Scan the entries below and count the lines holding the string "basic". Supply only the number.

======== Supplied information

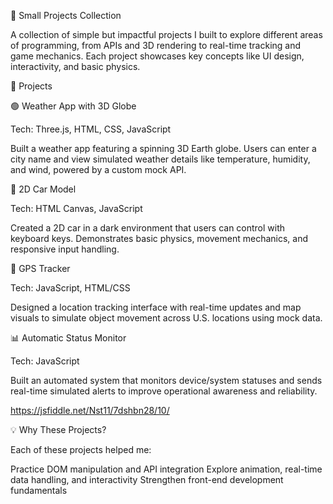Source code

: 🚀 Small Projects Collection

A collection of simple but impactful projects I built to explore different areas of programming, from APIs and 3D rendering to real-time tracking and game mechanics. Each project showcases key concepts like UI design, interactivity, and basic physics.

🔧 Projects

🟢 Weather App with 3D Globe

Tech: Three.js, HTML, CSS, JavaScript

Built a weather app featuring a spinning 3D Earth globe. Users can enter a city name and view simulated weather details like temperature, humidity, and wind, powered by a custom mock API.



🚗 2D Car Model

Tech: HTML Canvas, JavaScript

Created a 2D car in a dark environment that users can control with keyboard keys. Demonstrates basic physics, movement mechanics, and responsive input handling.

📍 GPS Tracker

Tech: JavaScript, HTML/CSS

Designed a location tracking interface with real-time updates and map visuals to simulate object movement across U.S. locations using mock data.

📊 Automatic Status Monitor

Tech: JavaScript

Built an automated system that monitors device/system statuses and sends real-time simulated alerts to improve operational awareness and reliability.

https://jsfiddle.net/Nst11/7dshbn28/10/

💡 Why These Projects?

Each of these projects helped me:

Practice DOM manipulation and API integration
Explore animation, real-time data handling, and interactivity
Strengthen front-end development fundamentals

================

__Task solution__
2